What to do> For this task, output exactly the lines of the material below starting at the line with "Yii Framework v2" and ending at the line with "- 📫 You can"; pictures are to be excluded.

Given information>
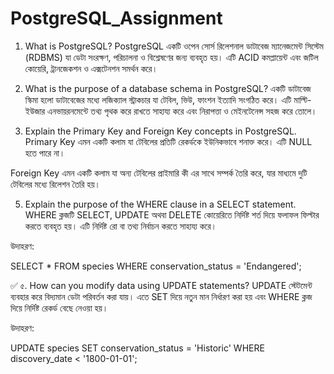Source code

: # PostgreSQL_Assignment


 1. What is PostgreSQL?
PostgreSQL একটি ওপেন সোর্স রিলেশনাল ডাটাবেজ ম্যানেজমেন্ট সিস্টেম (RDBMS) যা ডেটা সংরক্ষণ, পরিচালনা ও বিশ্লেষণের জন্য ব্যবহৃত হয়। এটি ACID কমপ্লায়েন্ট এবং জটিল কোয়েরি, ট্রানজেকশন ও এক্সটেনশন সমর্থন করে।

 2. What is the purpose of a database schema in PostgreSQL?
একটি ডাটাবেজ স্কিমা হলো ডাটাবেজের মধ্যে লজিক্যাল স্ট্রাকচার যা টেবিল, ভিউ, ফাংশন ইত্যাদি সংগঠিত করে। এটি মাল্টি-ইউজার এনভায়রনমেন্টে তথ্য পৃথক করে রাখতে সাহায্য করে এবং নিরাপত্তা ও মেইনটেনেন্স সহজ করে তোলে।

 3. Explain the Primary Key and Foreign Key concepts in PostgreSQL.
Primary Key এমন একটি কলাম যা টেবিলের প্রতিটি রেকর্ডকে ইউনিকভাবে শনাক্ত করে। এটি NULL হতে পারে না।

Foreign Key এমন একটি কলাম যা অন্য টেবিলের প্রাইমারি কী এর সাথে সম্পর্ক তৈরি করে, যার মাধ্যমে দুটি টেবিলের মধ্যে রিলেশন তৈরি হয়।

 5. Explain the purpose of the WHERE clause in a SELECT statement.
WHERE ক্লজটি SELECT, UPDATE অথবা DELETE কোয়েরিতে নির্দিষ্ট শর্ত দিয়ে ফলাফল ফিল্টার করতে ব্যবহৃত হয়। এটি নির্দিষ্ট রো বা তথ্য নির্বাচন করতে সাহায্য করে।


উদাহরণ:

SELECT * FROM species WHERE conservation_status = 'Endangered';


✅ ৫. How can you modify data using UPDATE statements?
UPDATE স্টেটমেন্ট ব্যবহার করে বিদ্যমান ডেটা পরিবর্তন করা যায়। এতে SET দিয়ে নতুন মান নির্ধারণ করা হয় এবং WHERE ক্লজ দিয়ে নির্দিষ্ট রেকর্ড বেছে নেওয়া হয়।


উদাহরণ:

UPDATE species
SET conservation_status = 'Historic'
WHERE discovery_date < '1800-01-01';
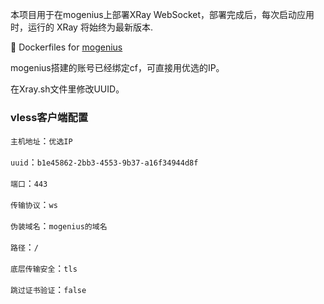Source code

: 
本项目用于在mogenius上部署XRay WebSocket，部署完成后，每次启动应用时，运行的 XRay 将始终为最新版本.

:whale: Dockerfiles for [mogenius](https://mogenius.io)

mogenius搭建的账号已经绑定cf，可直接用优选的IP。

在Xray.sh文件里修改UUID。

###  vless客户端配置

`主机地址`：`优选IP`

`uuid`：`b1e45862-2bb3-4553-9b37-a16f34944d8f`

`端口`：`443`

`传输协议`：`ws`

`伪装域名`：`mogenius的域名`

`路径`：`/`

`底层传输安全`：`tls`

`跳过证书验证`：`false`

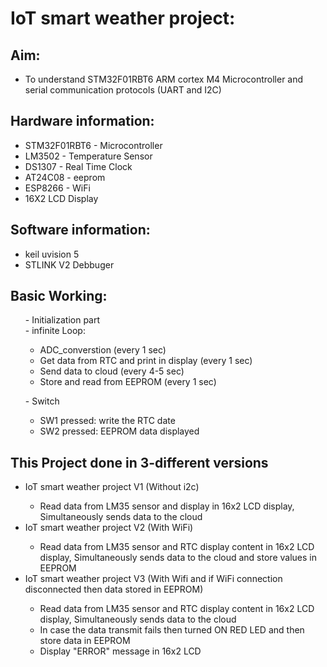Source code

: # **IoT smart weather project:**

## Aim:  
- To understand STM32F01RBT6 ARM cortex M4 Microcontroller and serial communication protocols (UART and I2C) 

## Hardware information:
<ul>
       <li> STM32F01RBT6 - Microcontroller</li>
       <li> LM3502  - Temperature Sensor</li>
       <li> DS1307  - Real Time Clock</li>
       <li> AT24C08 - eeprom</li>
       <li> ESP8266 - WiFi</li>
       <li> 16X2 LCD Display</li>
</ul>

## Software information:
<ul>
       <li> keil uvision 5</li>
       <li> STLINK V2 Debbuger</li>
</ul>

## Basic Working:
<p>  
       <ul> - Initialization part<br>  
        - infinite Loop:<br>  
              <ul>        <li>     ADC_converstion (every 1 sec) <br>  </li>
                         <li>  Get data from RTC and print in display (every 1 sec)<br>  </li>
                         <li>  Send data to cloud (every 4-5 sec)<br>   </li>
                         <li>  Store and read from EEPROM (every 1 sec)<br> </li>
        </ul></ul>
        <ul>- Switch<br>                    
                      <ul><li> SW1 pressed: write the RTC date<br>  </li>
                          <li> SW2 pressed: EEPROM data displayed   </li>
        </ul></ul>
  </p>  

## This Project done in 3-different versions
 <ul>  
       <li> IoT smart weather project V1 (Without i2c)</li>
       <ul>
           <li> Read data from LM35 sensor and display in 16x2 LCD display, Simultaneously sends data to the cloud</li>
       </ul>
       <li> IoT smart weather project V2 (With WiFi)</li>
       <ul><li> Read data from LM35 sensor and RTC display content in 16x2 LCD display, Simultaneously sends data to the cloud and store values in EEPROM</li></ul>
       <li> IoT smart weather project V3 (With Wifi and if WiFi connection disconnected then data stored in EEPROM)</li>
       <ul><li> Read data from LM35 sensor and RTC display content in 16x2 LCD display, Simultaneously sends data to the cloud </li>
       <li> In case the data transmit fails then turned ON RED LED and then store data in EEPROM</li>
       <li> Display "ERROR" message in 16x2 LCD</li></ul>
 </ul>
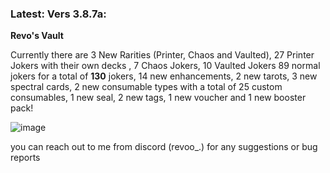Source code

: ### Latest: Vers 3.8.7a:

**Revo's Vault**

Currently there are 3 New Rarities (Printer, Chaos and Vaulted), 27 Printer Jokers with their own decks , 7 Chaos Jokers, 10 Vaulted Jokers 89 normal jokers for a total of **130** jokers, 14 new enhancements, 2 new tarots, 3 new spectral cards, 2 new consumable types with a total of 25 custom consumables, 1 new seal, 2 new tags, 1 new voucher and 1 new booster pack!


![image](https://github.com/user-attachments/assets/7453f56a-bae3-4943-bd42-d742bfd83da6)


you can reach out to me from discord (revoo_.) for any suggestions or bug reports

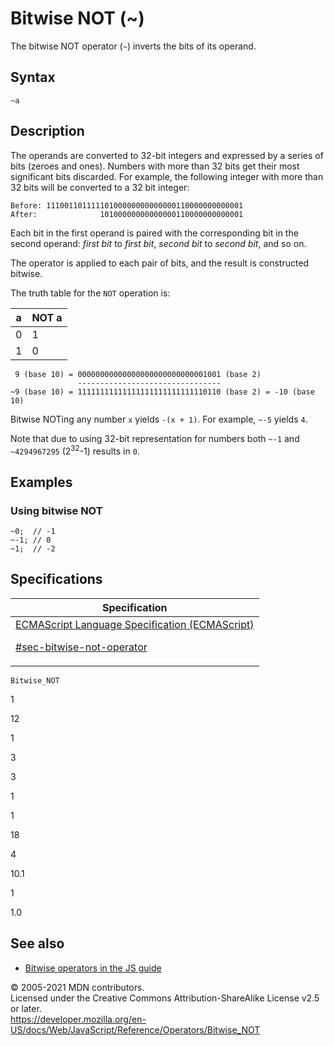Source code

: # Bitwise NOT (~)

The bitwise NOT operator (`~`) inverts the bits of its operand.

## Syntax

    ~a

## Description

The operands are converted to 32-bit integers and expressed by a series of bits (zeroes and ones). Numbers with more than 32 bits get their most significant bits discarded. For example, the following integer with more than 32 bits will be converted to a 32 bit integer:

    Before: 11100110111110100000000000000110000000000001
    After:              10100000000000000110000000000001

Each bit in the first operand is paired with the corresponding bit in the second operand: _first bit_ to _first bit_, _second bit_ to _second bit_, and so on.

The operator is applied to each pair of bits, and the result is constructed bitwise.

The truth table for the `NOT` operation is:

<table><thead><tr class="header"><th>a</th><th>NOT a</th></tr></thead><tbody><tr class="odd"><td>0</td><td>1</td></tr><tr class="even"><td>1</td><td>0</td></tr></tbody></table>

     9 (base 10) = 00000000000000000000000000001001 (base 2)
                   --------------------------------
    ~9 (base 10) = 11111111111111111111111111110110 (base 2) = -10 (base 10)

Bitwise NOTing any number `x` yields `-(x + 1)`. For example, `~-5` yields `4`.

Note that due to using 32-bit representation for numbers both `~-1` and `~4294967295` (2<sup>32</sup>-1) results in `0`.

## Examples

### Using bitwise NOT

    ~0;  // -1
    ~-1; // 0
    ~1;  // -2

## Specifications

<table><thead><tr class="header"><th>Specification</th></tr></thead><tbody><tr class="odd"><td><a href="https://tc39.es/ecma262/#sec-bitwise-not-operator">ECMAScript Language Specification (ECMAScript) 
<br/>

<span class="small">#sec-bitwise-not-operator</span></a></td></tr></tbody></table>

`Bitwise_NOT`

1

12

1

3

3

1

1

18

4

10.1

1

1.0

## See also

-   [Bitwise operators in the JS guide](https://developer.mozilla.org/en-US/docs/Web/JavaScript/Guide/Expressions_and_Operators#bitwise)

© 2005-2021 MDN contributors.  
Licensed under the Creative Commons Attribution-ShareAlike License v2.5 or later.  
<a href="https://developer.mozilla.org/en-US/docs/Web/JavaScript/Reference/Operators/Bitwise_NOT" class="_attribution-link">https://developer.mozilla.org/en-US/docs/Web/JavaScript/Reference/Operators/Bitwise_NOT</a>
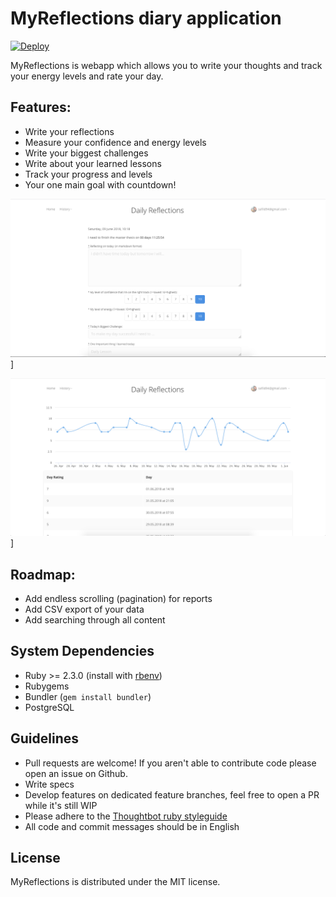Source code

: # MyReflections diary application

[![Deploy](https://www.herokucdn.com/deploy/button.png)](https://heroku.com/deploy?template=https://github.com/ildarsafin/myreflections)

MyReflections is webapp which allows you to write your thoughts and track your energy levels and rate your day.

Features:
---------
- Write your reflections
- Measure your confidence and energy levels
- Write your biggest challenges
- Write about your learned lessons
- Track your progress and levels
- Your one main goal with countdown!


![Screenshot](/app/assets/images/dashboard_page.png)]


![Screenshot](/app/assets/images/plot_energy_level.png)]

Roadmap:
---------
- Add endless scrolling (pagination) for reports
- Add CSV export of your data
- Add searching through all content

System Dependencies
-------------------

- Ruby >= 2.3.0 (install with [rbenv](https://github.com/sstephenson/rbenv))
- Rubygems
- Bundler (`gem install bundler`)
- PostgreSQL

Guidelines
----------
- Pull requests are welcome! If you aren't able to contribute code please open an issue on Github.
- Write specs
- Develop features on dedicated feature branches, feel free to open a PR while it's still WIP
- Please adhere to the [Thoughtbot ruby styleguide](https://github.com/thoughtbot/guides/tree/master/style#ruby)
- All code and commit messages should be in English

License
-------
MyReflections is distributed under the MIT license.
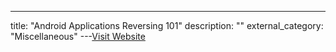 ---
title: "Android Applications Reversing 101"
description: ""
external_category: "Miscellaneous"
---[Visit Website](https://www.evilsocket.net/2017/04/27/Android-Applications-Reversing-101/#.WQND0G3TTOM.reddit)

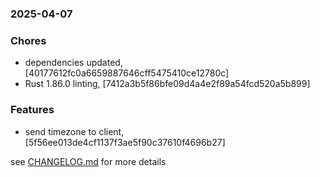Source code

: ### 2025-04-07

### Chores
+ dependencies updated, [40177612fc0a6659887646cff5475410ce12780c]
+ Rust 1.86.0 linting, [7412a3b5f86bfe09d4a4e2f89a54fcd520a5b899]

### Features
+ send timezone to client, [5f56ee013de4cf1137f3ae5f90c37610f4696b27]

see <a href='https://github.com/mrjackwills/screen_control_backend/blob/main/CHANGELOG.md'>CHANGELOG.md</a> for more details
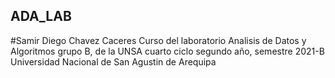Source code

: ## ADA_LAB

#Samir Diego Chavez Caceres
Curso del laboratorio Analisis de Datos y Algoritmos grupo B, de la UNSA cuarto ciclo segundo año, semestre 2021-B
Universidad Nacional de San Agustin de Arequipa
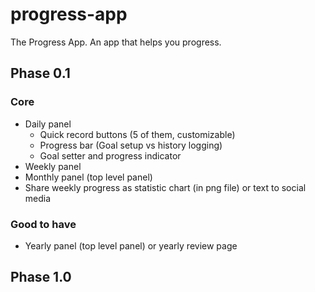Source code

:# progress-app

The Progress App. An app that helps you progress.

## Phase 0.1

### Core

- Daily panel
  - Quick record buttons (5 of them, customizable)
  - Progress bar (Goal setup vs history logging)
  - Goal setter and progress indicator
- Weekly panel
- Monthly panel (top level panel)
- Share weekly progress as statistic chart (in png file) or text to social media

### Good to have

- Yearly panel (top level panel) or yearly review page

## Phase 1.0
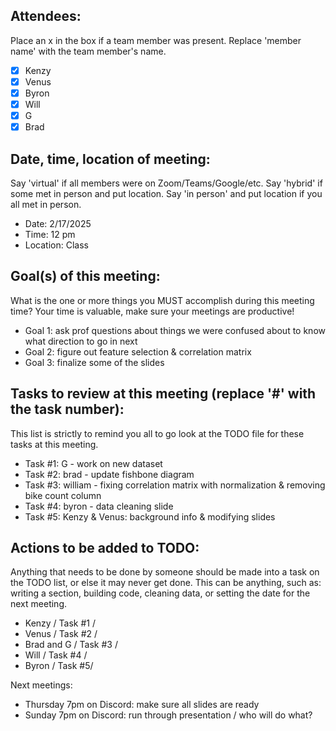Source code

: 
## Attendees:  
Place an x in the box if a team member was present. Replace 'member name' with the team member's name.    
- [x] Kenzy
- [x] Venus
- [x] Byron
- [x] Will
- [x] G
- [x] Brad

## Date, time, location of meeting:
Say 'virtual' if all members were on Zoom/Teams/Google/etc. Say 'hybrid' if some met in person and put location. Say 'in person' and put location if you all met in person.
- Date: 2/17/2025  
- Time: 12 pm
- Location: Class

## Goal(s) of this meeting:  
What is the one or more things you MUST accomplish during this meeting time? Your time is valuable, make sure your meetings are productive!  
- Goal 1: ask prof questions about things we were confused about to know what direction to go in next
- Goal 2: figure out feature selection & correlation matrix
- Goal 3: finalize some of the slides

## Tasks to review at this meeting (replace '#' with the task number):
This list is strictly to remind you all to go look at the TODO file for these tasks at this meeting.
- Task #1: G - work on new dataset
- Task #2: brad - update fishbone diagram
- Task #3: william - fixing correlation matrix with normalization & removing bike count column
- Task #4: byron - data cleaning slide
- Task #5: Kenzy & Venus: background info & modifying slides

## Actions to be added to TODO:
Anything that needs to be done by someone should be made into a task on the TODO list, or else it may never get done. This can be anything, such as: writing a section, building code, cleaning data, or setting the date for the next meeting.
- Kenzy / Task #1 / 
- Venus / Task #2 / 
- Brad and G / Task #3 / 
- Will / Task #4 / 
- Byron / Task #5/

Next meetings:
- Thursday 7pm on Discord: make sure all slides are ready
- Sunday 7pm on Discord: run through presentation / who will do what?

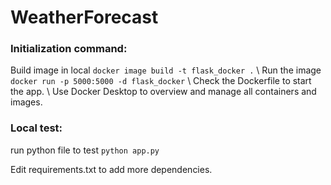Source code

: # WeatherForecast

### Initialization command: 
Build image in local
`docker image build -t flask_docker .` \\
Run the image
`docker run -p 5000:5000 -d flask_docker` \\
Check the Dockerfile to start the app.
\\
Use Docker Desktop to overview and manage all containers and images. 

### Local test:
run python file to test
`python app.py`

Edit requirements.txt to add more dependencies.
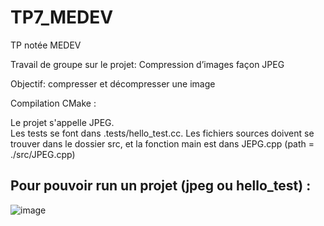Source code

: # TP7_MEDEV
TP notée MEDEV


Travail de groupe sur le projet: Compression d’images façon JPEG

Objectif: compresser et décompresser une image

Compilation CMake :

Le projet s'appelle JPEG.  
Les tests se font dans .tests/hello_test.cc.
Les fichiers sources doivent se trouver dans le dossier src, et la fonction main est dans JEPG.cpp (path = ./src/JPEG.cpp)  


## Pour pouvoir run un projet (jpeg ou hello_test) :

![image](https://user-images.githubusercontent.com/92569910/151330758-b209b01b-c80e-489a-a614-936ca3c02147.png)

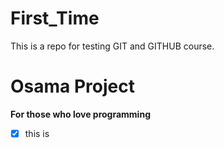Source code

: # First_Time
This is a repo for testing GIT and GITHUB course.
# Osama Project
**For those who love programming**
- [x] this is 
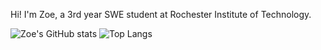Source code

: Hi! I'm Zoe, a 3rd year SWE student at Rochester Institute of Technology.

![Zoe's GitHub stats](https://github-readme-stats.vercel.app/api?username=zizz-0&show_icons=true&hide=stars&bg_color=00000000&title_color=68a2d9&text_color=70449c&hide_rank=true&ring_color=824db8&icon_color=68a2d9&line_height=24) ![Top Langs](https://github-readme-stats.vercel.app/api/top-langs/?username=zizz-0&layout=compact&bg_color=00000000&title_color=68a2d9&text_color=70449c&size_weight=0.5&count_weight=0.5)
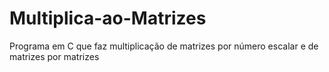 # Multiplica-ao-Matrizes
Programa em C que faz multiplicação de matrizes por número escalar e de matrizes por matrizes

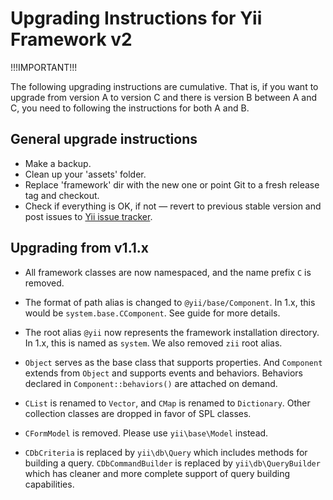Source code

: Upgrading Instructions for Yii Framework v2
===========================================

!!!IMPORTANT!!!

The following upgrading instructions are cumulative. That is,
if you want to upgrade from version A to version C and there is
version B between A and C, you need to following the instructions
for both A and B.


General upgrade instructions
----------------------------

- Make a backup.
- Clean up your 'assets' folder.
- Replace 'framework' dir with the new one or point Git to a fresh
  release tag and checkout.
- Check if everything is OK, if not — revert to previous stable version and post
  issues to [Yii issue tracker](https://github.com/yiisoft/yii2/issues).


Upgrading from v1.1.x
---------------------

- All framework classes are now namespaced, and the name prefix `C` is removed.

- The format of path alias is changed to `@yii/base/Component`.
  In 1.x, this would be `system.base.CComponent`. See guide for more details.

- The root alias `@yii` now represents the framework installation directory.
   In 1.x, this is named as `system`. We also removed `zii` root alias.

- `Object` serves as the base class that supports properties. And `Component` extends
  from `Object` and supports events and behaviors. Behaviors declared in
  `Component::behaviors()` are attached on demand.

- `CList` is renamed to `Vector`, and `CMap` is renamed to `Dictionary`.
  Other collection classes are dropped in favor of SPL classes.

- `CFormModel` is removed. Please use `yii\base\Model` instead.

- `CDbCriteria` is replaced by `yii\db\Query` which includes methods for
  building a query. `CDbCommandBuilder` is replaced by `yii\db\QueryBuilder`
  which has cleaner and more complete support of query building capabilities.

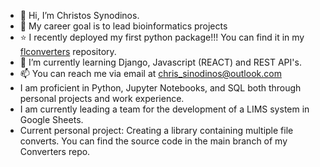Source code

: - 👋 Hi, I’m Christos Synodinos.
- 👀 My career goal is to lead bioinformatics projects
- :star: I recently deployed my first python package!!! You can find it in my [flconverters](https://github.com/CSynodinos/flconverters) repository.
- 🌱 I’m currently learning Django, Javascript (REACT) and REST API's.
- 📫 You can reach me via email at chris_sinodinos@outlook.com
- I am proficient in Python, Jupyter Notebooks, and SQL both through personal projects and work experience. 
- I am currently leading a team for the development of a LIMS system in Google Sheets.
- Current personal project: Creating a library containing multiple file converts. You can find the source code in the main branch of my Converters repo.  

<!---
CSynodinos/CSynodinos is a ✨ special ✨ repository because its `README.md` (this file) appears on your GitHub profile.
You can click the Preview link to take a look at your changes.
--->
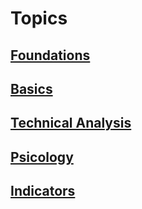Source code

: # Topics
## [Foundations](foundations.md)
## [Basics](basics.md)
## [Technical Analysis](technical-analysis.md)
## [Psicology](psycology.md)
## [Indicators](indicators.md)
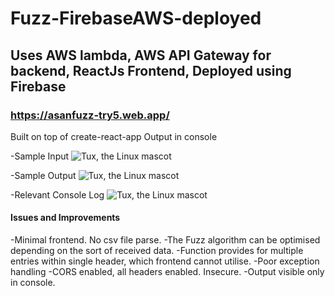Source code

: # Fuzz-FirebaseAWS-deployed
## Uses AWS lambda, AWS API Gateway for backend, ReactJs Frontend, Deployed using Firebase

### https://asanfuzz-try5.web.app/

Built on top of create-react-app
Output in console

 
-Sample Input
![Tux, the Linux mascot](/assets/images/tux.png)


-Sample Output
![Tux, the Linux mascot](/assets/images/tux.png)


-Relevant Console Log
![Tux, the Linux mascot](/assets/images/tux.png)


#### Issues and Improvements
-Minimal frontend. No csv file parse.
-The Fuzz algorithm can be optimised depending on the sort of received data.
-Function provides for multiple entries within single header, which frontend cannot utilise.
-Poor exception handling
-CORS enabled, all headers enabled. Insecure.
-Output visible only in console. 
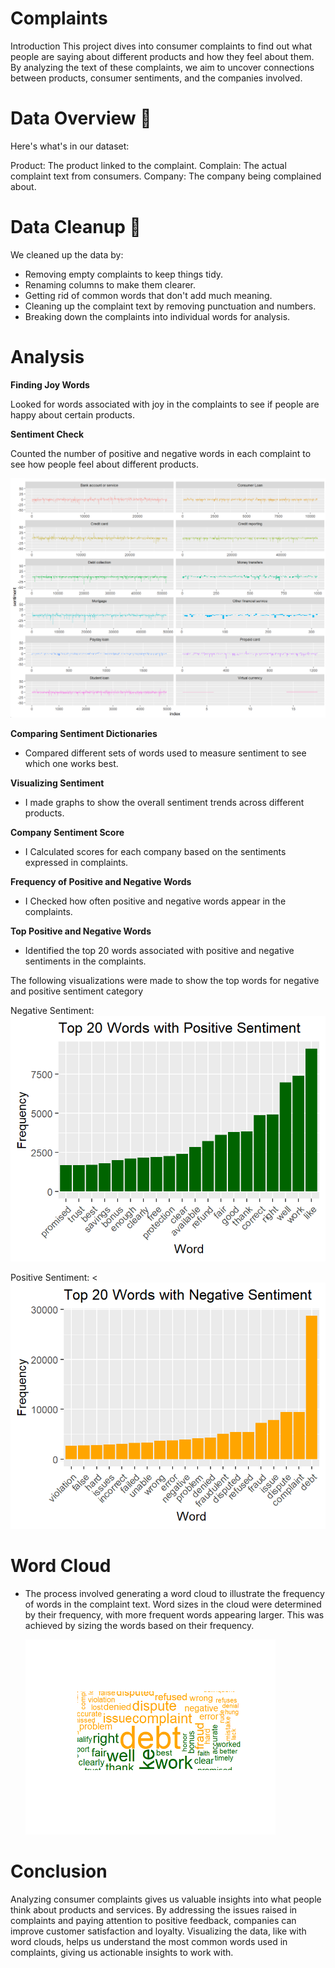 # Complaints

Introduction
This project dives into consumer complaints to find out what people are saying about different products and how they feel about them. By analyzing the text of these complaints, we aim to uncover connections between products, consumer sentiments, and the companies involved.

# Data Overview 📖

Here's what's in our dataset:

Product: The product linked to the complaint.
Complain: The actual complaint text from consumers.
Company: The company being complained about.

# Data Cleanup 🧹

We cleaned up the data by:

- Removing empty complaints to keep things tidy.
- Renaming columns to make them clearer.
- Getting rid of common words that don't add much meaning.
- Cleaning up the complaint text by removing punctuation and numbers.
- Breaking down the complaints into individual words for analysis.

# Analysis

**Finding Joy Words**

Looked for words associated with joy in the complaints to see if people are happy about certain products.

**Sentiment Check**

Counted the number of positive and negative words in each complaint to see how people feel about different products.

![](Images/sentimentcoulmns.png)


**Comparing Sentiment Dictionaries**

- Compared different sets of words used to measure sentiment to see which one works best.

**Visualizing Sentiment**

- I made graphs to show the overall sentiment trends across different products.

**Company Sentiment Score**

- I Calculated scores for each company based on the sentiments expressed in complaints.

**Frequency of Positive and Negative Words**

- I Checked how often positive and negative words appear in the complaints.

**Top Positive and Negative Words**

- Identified the top 20 words associated with positive and negative sentiments in the complaints.

The following visualizations were made to show the top words for negative and positive sentiment category

Negative Sentiment: ![](Images/negativewords.png)

Positive Sentiment:  < ![](Images/positivewords.png)

# Word Cloud

- The process involved generating a word cloud to illustrate the frequency of words in the complaint text. Word sizes in the cloud were determined by their frequency, with more frequent words appearing larger. This was achieved by sizing the words based on their frequency.


  <img src="Images/wordcloud.png" width = "400">

# **Conclusion**

Analyzing consumer complaints gives us valuable insights into what people think about products and services. By addressing the issues raised in complaints and paying attention to positive feedback, companies can improve customer satisfaction and loyalty. Visualizing the data, like with word clouds, helps us understand the most common words used in complaints, giving us actionable insights to work with.







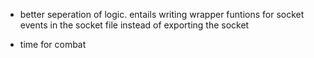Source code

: - better seperation of logic. entails writing wrapper funtions for socket events in the socket file instead of exporting the socket


- time for combat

Response>
: Upgrading Instructions for Yii Framework v2
===========================================

!!!IMPORTANT!!!

The following upgrading instructions are cumulative. That is,
if you want to upgrade from version A to version C and there is
version B between A and C, you need to following the instructions
for both A and B.


General upgrade instructions
----------------------------

- Make a backup.
- Clean up your 'assets' folder.
- Replace 'framework' dir with the new one or point Git to a fresh
  release tag and checkout.
- Check if everything is OK, if not — revert to previous stable version and post
  issues to [Yii issue tracker](https://github.com/yiisoft/yii2/issues).


Upgrading from v1.1.x
---------------------

- All framework classes are now namespaced, and the name prefix `C` is removed.

- The format of path alias is changed to `@yii/base/Component`.
  In 1.x, this would be `system.base.CComponent`. See guide for more details.

- The root alias `@yii` now represents the framework installation directory.
   In 1.x, this is named as `system`. We also removed `zii` root alias.

- `Object` serves as the base class that supports properties. And `Component` extends
  from `Object` and supports events and behaviors. Behaviors declared in
  `Component::behaviors()` are attached on demand.

- `CList` is renamed to `Vector`, and `CMap` is renamed to `Dictionary`.
  Other collection classes are dropped in favor of SPL classes.

- `CFormModel` is removed. Please use `yii\base\Model` instead.

- `CDbCriteria` is replaced by `yii\db\Query` which includes methods for
  building a query. `CDbCommandBuilder` is replaced by `yii\db\QueryBuilder`
  which has cleaner and more complete support of query building capabilities.

Source code

: - 👋 Hi, I’m Christos Synodinos.
- 👀 My career goal is to lead bioinformatics projects
- :star: I recently deployed my first python package!!! You can find it in my [flconverters](https://github.com/CSynodinos/flconverters) repository.
- 🌱 I’m currently learning Django, Javascript (REACT) and REST API's.
- 📫 You can reach me via email at chris_sinodinos@outlook.com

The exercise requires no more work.